### TASK TO COMPLETE
Copy out the lines of the records below, and only those lines, from the one with "updating analysis reports." through the one with "for automated processes.", exactly as they appear.

** SUPPLIED ENTRIES follows **

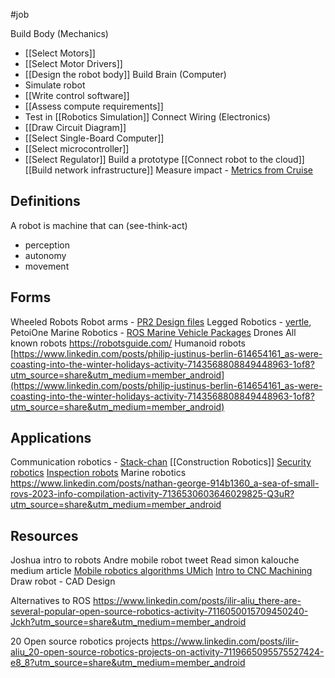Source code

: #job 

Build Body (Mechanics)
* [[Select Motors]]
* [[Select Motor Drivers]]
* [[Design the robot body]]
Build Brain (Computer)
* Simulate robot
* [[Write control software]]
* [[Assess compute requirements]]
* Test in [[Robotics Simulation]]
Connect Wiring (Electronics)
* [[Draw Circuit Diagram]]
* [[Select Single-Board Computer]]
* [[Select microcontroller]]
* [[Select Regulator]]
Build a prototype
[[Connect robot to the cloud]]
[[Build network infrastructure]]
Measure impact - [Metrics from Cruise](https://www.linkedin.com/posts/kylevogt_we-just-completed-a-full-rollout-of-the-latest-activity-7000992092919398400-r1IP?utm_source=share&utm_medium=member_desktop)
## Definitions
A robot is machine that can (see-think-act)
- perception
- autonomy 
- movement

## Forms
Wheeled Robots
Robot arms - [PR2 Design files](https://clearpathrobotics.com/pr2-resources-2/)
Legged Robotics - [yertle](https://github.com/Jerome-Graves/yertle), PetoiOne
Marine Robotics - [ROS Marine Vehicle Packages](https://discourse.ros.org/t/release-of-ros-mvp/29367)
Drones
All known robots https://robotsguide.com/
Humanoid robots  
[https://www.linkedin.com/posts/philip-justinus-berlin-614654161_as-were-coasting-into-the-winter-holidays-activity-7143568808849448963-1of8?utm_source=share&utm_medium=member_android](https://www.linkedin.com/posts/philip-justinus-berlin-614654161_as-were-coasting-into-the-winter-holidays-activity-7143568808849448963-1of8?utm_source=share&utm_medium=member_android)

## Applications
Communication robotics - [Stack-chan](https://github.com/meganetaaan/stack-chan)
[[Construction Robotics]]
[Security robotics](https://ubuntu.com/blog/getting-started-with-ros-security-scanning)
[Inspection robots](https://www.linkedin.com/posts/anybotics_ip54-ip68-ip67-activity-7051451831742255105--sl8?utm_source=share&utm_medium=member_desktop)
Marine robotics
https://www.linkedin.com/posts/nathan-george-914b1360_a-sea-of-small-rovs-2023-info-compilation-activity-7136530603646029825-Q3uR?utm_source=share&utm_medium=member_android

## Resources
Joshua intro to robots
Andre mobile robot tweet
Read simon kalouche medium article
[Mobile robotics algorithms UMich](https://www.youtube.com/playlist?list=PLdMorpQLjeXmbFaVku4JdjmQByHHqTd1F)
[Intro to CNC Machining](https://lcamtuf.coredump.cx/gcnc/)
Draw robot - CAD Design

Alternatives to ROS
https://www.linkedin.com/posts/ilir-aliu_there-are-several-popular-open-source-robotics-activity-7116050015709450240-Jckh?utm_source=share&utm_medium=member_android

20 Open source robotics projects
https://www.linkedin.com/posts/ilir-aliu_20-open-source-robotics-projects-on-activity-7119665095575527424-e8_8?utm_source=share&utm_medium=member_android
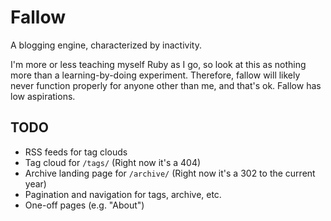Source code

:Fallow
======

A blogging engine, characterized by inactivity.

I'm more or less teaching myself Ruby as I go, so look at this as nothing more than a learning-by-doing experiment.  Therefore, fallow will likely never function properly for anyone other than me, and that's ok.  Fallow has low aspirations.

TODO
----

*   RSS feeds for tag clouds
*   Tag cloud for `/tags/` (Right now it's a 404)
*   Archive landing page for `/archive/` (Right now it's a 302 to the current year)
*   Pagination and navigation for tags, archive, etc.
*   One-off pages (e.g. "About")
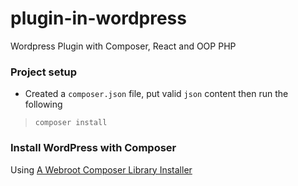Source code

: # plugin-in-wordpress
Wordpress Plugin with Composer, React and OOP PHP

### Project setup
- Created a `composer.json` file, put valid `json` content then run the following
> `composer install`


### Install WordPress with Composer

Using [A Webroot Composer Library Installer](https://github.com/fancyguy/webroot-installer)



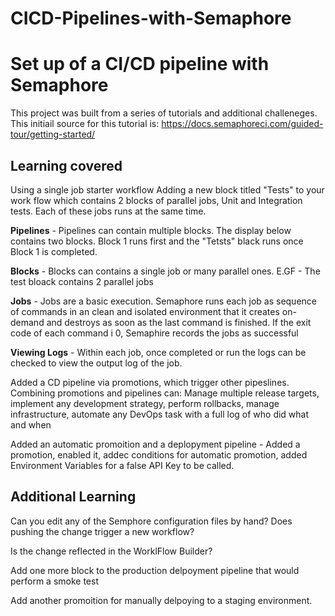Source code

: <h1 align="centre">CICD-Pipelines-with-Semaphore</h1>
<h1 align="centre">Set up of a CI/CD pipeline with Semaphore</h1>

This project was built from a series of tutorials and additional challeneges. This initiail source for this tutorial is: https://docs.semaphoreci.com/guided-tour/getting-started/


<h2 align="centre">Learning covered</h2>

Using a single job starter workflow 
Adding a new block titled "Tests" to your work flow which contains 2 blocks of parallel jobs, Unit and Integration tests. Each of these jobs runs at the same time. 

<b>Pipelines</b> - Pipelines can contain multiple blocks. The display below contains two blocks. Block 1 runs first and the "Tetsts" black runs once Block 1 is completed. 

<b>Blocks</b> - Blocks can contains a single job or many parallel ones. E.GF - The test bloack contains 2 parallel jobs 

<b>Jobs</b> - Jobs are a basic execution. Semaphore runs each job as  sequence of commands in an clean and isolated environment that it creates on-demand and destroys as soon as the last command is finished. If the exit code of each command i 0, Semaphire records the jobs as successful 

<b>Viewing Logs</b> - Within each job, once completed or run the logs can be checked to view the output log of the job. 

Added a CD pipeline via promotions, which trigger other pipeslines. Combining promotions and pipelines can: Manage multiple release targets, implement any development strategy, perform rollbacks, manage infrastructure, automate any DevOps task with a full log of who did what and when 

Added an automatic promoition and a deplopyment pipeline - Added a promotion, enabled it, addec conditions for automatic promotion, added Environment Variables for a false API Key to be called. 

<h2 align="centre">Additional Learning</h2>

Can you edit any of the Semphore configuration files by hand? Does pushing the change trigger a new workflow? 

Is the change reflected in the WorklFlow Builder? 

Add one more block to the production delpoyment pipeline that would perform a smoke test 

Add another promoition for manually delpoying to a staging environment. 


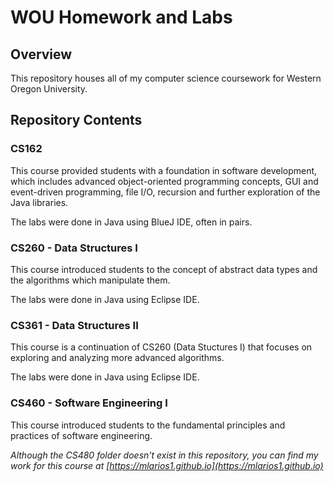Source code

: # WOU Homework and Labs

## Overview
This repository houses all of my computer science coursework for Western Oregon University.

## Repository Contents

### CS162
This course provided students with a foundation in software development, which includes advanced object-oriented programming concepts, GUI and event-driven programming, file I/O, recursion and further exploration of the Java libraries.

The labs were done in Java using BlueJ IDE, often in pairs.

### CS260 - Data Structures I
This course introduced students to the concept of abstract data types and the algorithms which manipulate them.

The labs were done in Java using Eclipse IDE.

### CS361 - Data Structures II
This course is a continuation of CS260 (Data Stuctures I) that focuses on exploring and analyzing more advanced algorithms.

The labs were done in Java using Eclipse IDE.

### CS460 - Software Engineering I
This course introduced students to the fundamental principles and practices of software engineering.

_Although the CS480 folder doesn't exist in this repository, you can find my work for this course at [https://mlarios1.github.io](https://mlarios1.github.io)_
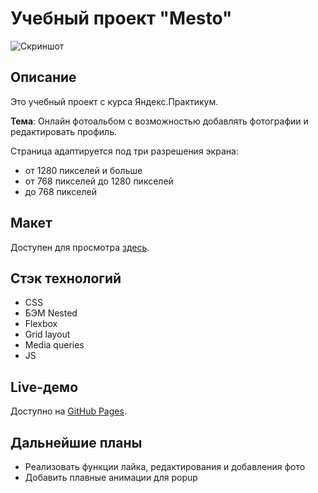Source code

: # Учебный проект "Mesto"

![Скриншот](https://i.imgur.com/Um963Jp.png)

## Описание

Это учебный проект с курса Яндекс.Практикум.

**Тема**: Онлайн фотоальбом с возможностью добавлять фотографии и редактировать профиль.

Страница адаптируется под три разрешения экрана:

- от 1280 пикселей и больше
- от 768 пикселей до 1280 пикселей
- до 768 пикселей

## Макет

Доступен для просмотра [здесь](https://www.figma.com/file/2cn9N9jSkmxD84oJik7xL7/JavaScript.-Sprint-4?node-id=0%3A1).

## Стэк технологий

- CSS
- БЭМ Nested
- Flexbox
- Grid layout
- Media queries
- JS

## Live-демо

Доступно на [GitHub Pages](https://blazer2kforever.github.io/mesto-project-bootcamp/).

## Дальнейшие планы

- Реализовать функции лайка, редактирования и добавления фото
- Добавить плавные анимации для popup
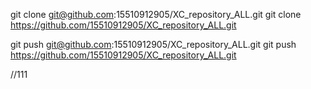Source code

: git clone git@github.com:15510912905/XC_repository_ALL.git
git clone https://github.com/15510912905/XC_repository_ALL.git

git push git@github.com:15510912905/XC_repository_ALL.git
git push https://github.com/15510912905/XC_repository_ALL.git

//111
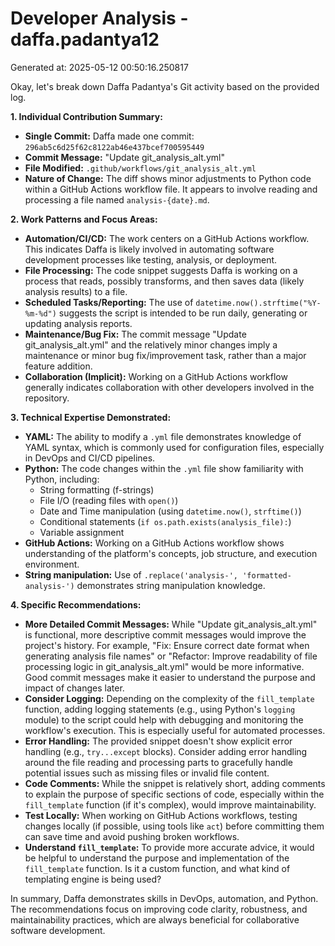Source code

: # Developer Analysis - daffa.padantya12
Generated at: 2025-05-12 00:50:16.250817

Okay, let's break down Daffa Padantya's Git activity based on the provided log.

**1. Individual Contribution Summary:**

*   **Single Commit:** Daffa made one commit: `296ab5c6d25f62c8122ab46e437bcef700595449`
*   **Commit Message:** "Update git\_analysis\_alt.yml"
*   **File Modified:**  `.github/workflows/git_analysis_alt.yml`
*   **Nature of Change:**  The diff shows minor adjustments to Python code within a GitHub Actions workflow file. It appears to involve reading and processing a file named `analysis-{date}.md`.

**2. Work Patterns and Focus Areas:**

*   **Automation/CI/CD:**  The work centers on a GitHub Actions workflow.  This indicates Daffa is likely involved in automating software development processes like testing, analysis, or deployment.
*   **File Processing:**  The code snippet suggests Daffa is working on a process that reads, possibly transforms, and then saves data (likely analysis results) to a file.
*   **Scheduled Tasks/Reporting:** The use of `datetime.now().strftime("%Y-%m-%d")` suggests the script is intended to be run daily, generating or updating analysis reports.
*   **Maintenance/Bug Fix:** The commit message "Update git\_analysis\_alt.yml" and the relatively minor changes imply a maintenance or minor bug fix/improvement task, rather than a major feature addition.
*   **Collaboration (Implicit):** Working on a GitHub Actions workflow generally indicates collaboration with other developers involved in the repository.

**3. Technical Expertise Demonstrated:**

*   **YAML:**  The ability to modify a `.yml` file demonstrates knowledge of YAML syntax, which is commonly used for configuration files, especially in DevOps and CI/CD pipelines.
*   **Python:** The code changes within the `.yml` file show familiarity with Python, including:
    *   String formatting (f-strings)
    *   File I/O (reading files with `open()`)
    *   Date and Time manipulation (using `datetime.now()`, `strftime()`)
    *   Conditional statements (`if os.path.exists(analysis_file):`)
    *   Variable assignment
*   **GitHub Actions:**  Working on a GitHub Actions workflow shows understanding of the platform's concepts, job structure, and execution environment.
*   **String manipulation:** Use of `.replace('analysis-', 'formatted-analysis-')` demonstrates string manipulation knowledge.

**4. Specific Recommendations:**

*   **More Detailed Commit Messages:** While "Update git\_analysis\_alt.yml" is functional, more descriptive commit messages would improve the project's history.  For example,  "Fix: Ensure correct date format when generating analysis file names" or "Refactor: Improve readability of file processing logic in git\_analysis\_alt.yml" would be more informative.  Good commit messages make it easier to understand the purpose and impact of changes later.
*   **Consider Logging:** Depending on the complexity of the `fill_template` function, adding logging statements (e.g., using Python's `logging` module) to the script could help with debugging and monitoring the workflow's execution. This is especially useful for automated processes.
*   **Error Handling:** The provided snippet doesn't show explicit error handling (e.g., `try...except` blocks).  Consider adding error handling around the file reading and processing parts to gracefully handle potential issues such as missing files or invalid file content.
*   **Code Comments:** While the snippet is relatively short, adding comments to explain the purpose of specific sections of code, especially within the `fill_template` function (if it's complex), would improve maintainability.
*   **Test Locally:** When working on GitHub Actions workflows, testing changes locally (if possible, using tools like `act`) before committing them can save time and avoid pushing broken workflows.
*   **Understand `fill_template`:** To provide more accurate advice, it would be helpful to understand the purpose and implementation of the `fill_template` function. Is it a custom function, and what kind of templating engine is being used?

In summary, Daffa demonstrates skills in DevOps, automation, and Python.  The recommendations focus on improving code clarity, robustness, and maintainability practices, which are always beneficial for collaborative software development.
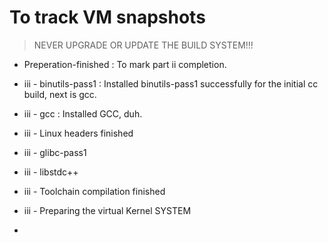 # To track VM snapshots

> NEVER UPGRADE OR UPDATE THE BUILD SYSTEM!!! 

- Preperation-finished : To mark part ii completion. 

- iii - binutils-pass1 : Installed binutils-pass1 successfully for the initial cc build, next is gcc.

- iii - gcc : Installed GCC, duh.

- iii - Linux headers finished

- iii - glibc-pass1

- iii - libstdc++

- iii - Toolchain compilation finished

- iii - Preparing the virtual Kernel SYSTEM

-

** End of SUPPLIED ENTRIES **

### WRITTEN SOLUTION
*   **Scheduled Tasks/Reporting:** The use of `datetime.now().strftime("%Y-%m-%d")` suggests the script is intended to be run daily, generating or updating analysis reports.
*   **Maintenance/Bug Fix:** The commit message "Update git\_analysis\_alt.yml" and the relatively minor changes imply a maintenance or minor bug fix/improvement task, rather than a major feature addition.
*   **Collaboration (Implicit):** Working on a GitHub Actions workflow generally indicates collaboration with other developers involved in the repository.

**3. Technical Expertise Demonstrated:**

*   **YAML:**  The ability to modify a `.yml` file demonstrates knowledge of YAML syntax, which is commonly used for configuration files, especially in DevOps and CI/CD pipelines.
*   **Python:** The code changes within the `.yml` file show familiarity with Python, including:
    *   String formatting (f-strings)
    *   File I/O (reading files with `open()`)
    *   Date and Time manipulation (using `datetime.now()`, `strftime()`)
    *   Conditional statements (`if os.path.exists(analysis_file):`)
    *   Variable assignment
*   **GitHub Actions:**  Working on a GitHub Actions workflow shows understanding of the platform's concepts, job structure, and execution environment.
*   **String manipulation:** Use of `.replace('analysis-', 'formatted-analysis-')` demonstrates string manipulation knowledge.

**4. Specific Recommendations:**

*   **More Detailed Commit Messages:** While "Update git\_analysis\_alt.yml" is functional, more descriptive commit messages would improve the project's history.  For example,  "Fix: Ensure correct date format when generating analysis file names" or "Refactor: Improve readability of file processing logic in git\_analysis\_alt.yml" would be more informative.  Good commit messages make it easier to understand the purpose and impact of changes later.
*   **Consider Logging:** Depending on the complexity of the `fill_template` function, adding logging statements (e.g., using Python's `logging` module) to the script could help with debugging and monitoring the workflow's execution. This is especially useful for automated processes.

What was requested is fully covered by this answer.